Swap "harq_ir" for "diversity_mrc", "turbo", "fountain", etc. Same API, same ReliabilityResult shape, same cost-source tier on every output. For production, flip strategy to routed and the library picks the technique per prompt (cheap baseline on easy prompts, diversity_mrc on hard ones).

Three things worth calling out

Beyond the technique catalog, three pieces of the implementation that took real work:

1. Native async streaming for all but 2 techniques (acm_soft, acm_learned), with role-tagged events. mod.astream() drives AsyncOpenAI / AsyncAnthropic / httpx.AsyncClient end-to-end (no worker-thread bridge) and emits TokenEvents tagged with a role: "answer", "thinking", "draft", "critique", "verification", "candidate", "synthesis". So when you stream a HARQ-IR run, you can render the round-by-round drafts and critiques live, not just the final answer:

python async for ev in mod.astream("Explain QUIC vs TCP."): if isinstance(ev, TokenEvent): if ev.role == "answer": print(ev.text, end="", flush=True) elif ev.role == "draft": print(f"\n[draft] {ev.text}") elif ev.role == "critique": print(f"\n[CRITIC] {ev.text}") elif ev.role == "thinking": pass # captured to result.thinking_text elif isinstance(ev, FinalEvent): print(f"\ndone — {ev.result.technique_used}, " f"thinking_cost=${ev.result.thinking_cost_usd:.4f}")

Parallel-branch techniques fan out concurrently via asyncio.gather. diversity_mrc with two models actually runs them in parallel, and you see per-branch ProgressEvents as each one completes.

2. Thinking-text capture across all backends.

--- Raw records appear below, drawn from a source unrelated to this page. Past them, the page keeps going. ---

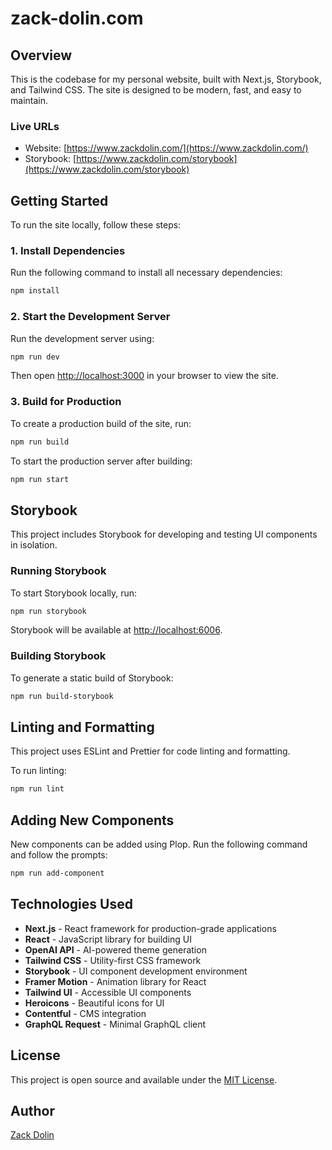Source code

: # zack-dolin.com

## Overview

This is the codebase for my personal website, built with Next.js, Storybook, and Tailwind CSS. The site is designed to be modern, fast, and easy to maintain.

### Live URLs
- Website: [https://www.zackdolin.com/](https://www.zackdolin.com/)
- Storybook: [https://www.zackdolin.com/storybook](https://www.zackdolin.com/storybook)

## Getting Started

To run the site locally, follow these steps:

### 1. Install Dependencies

Run the following command to install all necessary dependencies:

```bash
npm install
```

### 2. Start the Development Server

Run the development server using:

```bash
npm run dev
```

Then open [http://localhost:3000](http://localhost:3000) in your browser to view the site.

### 3. Build for Production

To create a production build of the site, run:

```bash
npm run build
```

To start the production server after building:

```bash
npm run start
```

## Storybook

This project includes Storybook for developing and testing UI components in isolation.

### Running Storybook

To start Storybook locally, run:

```bash
npm run storybook
```

Storybook will be available at [http://localhost:6006](http://localhost:6006).

### Building Storybook

To generate a static build of Storybook:

```bash
npm run build-storybook
```

## Linting and Formatting

This project uses ESLint and Prettier for code linting and formatting.

To run linting:

```bash
npm run lint
```

## Adding New Components

New components can be added using Plop. Run the following command and follow the prompts:

```bash
npm run add-component
```

## Technologies Used

- **Next.js** - React framework for production-grade applications
- **React** - JavaScript library for building UI
- **OpenAI API** - AI-powered theme generation
- **Tailwind CSS** - Utility-first CSS framework
- **Storybook** - UI component development environment
- **Framer Motion** - Animation library for React
- **Tailwind UI** - Accessible UI components
- **Heroicons** - Beautiful icons for UI
- **Contentful** - CMS integration
- **GraphQL Request** - Minimal GraphQL client

## License

This project is open source and available under the [MIT License](LICENSE).

## Author

[Zack Dolin](https://zackdolin.com/)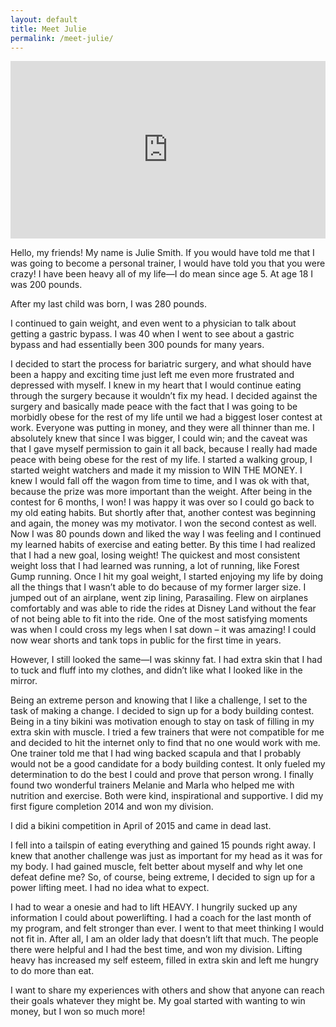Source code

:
 ```yaml
---
layout: default
title: Meet Julie
permalink: /meet-julie/
---
```

<style>.embed-container { position: relative; padding-bottom: 56.25%; height: 0; overflow: hidden; max-width: 100%; } .embed-container iframe, .embed-container object, .embed-container embed { position: absolute; top: 0; left: 0; width: 100%; height: 100%; }</style><div class='embed-container'><iframe src='https://www.youtube.com/embed/Aw6g3swRYOo?rel=0&amp;showinfo=0' frameborder='0' allowfullscreen></iframe></div>

Hello, my friends! My name is Julie Smith. If you would have told me that I was going to become a personal trainer, I would have told you that you were crazy! I have been heavy all of my life—I do mean since age 5. At age 18 I was 200 pounds.

After my last child was born, I was 280 pounds.

I continued to gain weight, and even went to a physician to talk about getting a gastric bypass. I was 40 when I went to see about a gastric bypass and had essentially been 300 pounds for many years.

I decided to start the process for bariatric surgery, and what should have been a happy and exciting time just left me even more frustrated and depressed with myself. I knew in my heart that I would continue eating through the surgery because it wouldn’t fix my head. I decided against the surgery and basically made peace with the fact that I was going to be morbidly obese for the rest of my life until we had a biggest loser contest at work. Everyone was putting in money, and they were all thinner than me. I absolutely knew that since I was bigger, I could win; and the caveat was that I gave myself permission to gain it all back, because I really had made peace with being obese for the rest of my life. I started a walking group, I started weight watchers and made it my mission to WIN THE MONEY. I knew I would fall off the wagon from time to time, and I was ok with that, because the prize was more important than the weight. After being in the contest for 6 months, I won! I  was happy it was over so I could go back to my old eating habits. But shortly after that, another contest was beginning and again, the money was my motivator. I won the second contest as well. Now I was 80 pounds down and liked the way I was feeling and I continued my learned habits of exercise and eating better. By this time I had realized that I had a new goal, losing weight! The quickest and most consistent weight loss that I had learned was running, a lot of running, like Forest Gump running. Once I hit my goal weight, I started enjoying my life by doing all the things that I wasn’t able to do because of my former larger size. I jumped out of an airplane, went zip lining, Parasailing. Flew on airplanes comfortably and was able to ride the rides at Disney Land without the fear of not being able to fit into the ride. One of the most satisfying moments was when I could cross my legs when I sat down – it was amazing! I could now wear shorts and tank tops in public for the first time in years.

However, I still looked the same—I was skinny fat. I had extra skin that I had to tuck and fluff into my clothes, and didn’t like what I looked like in the mirror.

Being an extreme person and knowing that I like a challenge, I set to the task of making a change. I decided to sign up for a body building contest. Being in a tiny bikini was motivation enough to stay on task of filling in my extra skin with muscle. I tried a few trainers that were not compatible for me and decided to hit the internet only to find that no one would work with me.  One trainer told me that I had wing backed scapula and that I probably would not be a good candidate for a body building contest. It only fueled my determination  to do the best I could and prove that person wrong. I finally found two wonderful trainers Melanie and Marla who helped me with nutrition and exercise. Both were kind, inspirational and supportive. I did my first figure completion 2014 and won my division.

I did a bikini competition in April of 2015 and came in dead last.

I fell into a tailspin of eating everything and gained 15 pounds right away. I knew that another challenge was just as important for my head as it was for my body. I had gained muscle, felt better about myself and why let one defeat define me? So, of course, being extreme, I decided to sign up for a power lifting meet. I had no idea what to expect.

I had to wear a onesie and had to lift HEAVY. I hungrily sucked up any information I could about powerlifting. I had a coach for the last month of my program, and felt stronger than ever. I went to that meet thinking I would not fit in. After all, I am an older lady that doesn’t lift that much. The people there were helpful and I had the best time, and won my division. Lifting heavy has increased my self esteem, filled in extra skin and left me hungry to do more than eat.

I want to share my experiences with others and show that anyone can reach their goals whatever they might be. My goal started with wanting to win money, but I won so much more!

Anthropic ThinkingBlock, OpenAI reasoning_content (+ exact reasoning_tokens from usage.completion_tokens_details), Ollama msg.thinking, and inline <think>...</think> tag stripping (DeepSeek-R1, Qwen3, GLM-4.5+, Nemotron) all populate result.thinking_text and split result.cost_usd into thinking_cost_usd + answer_cost_usd. So you can finally see what the o-series / Claude / DeepSeek is actually charging you for.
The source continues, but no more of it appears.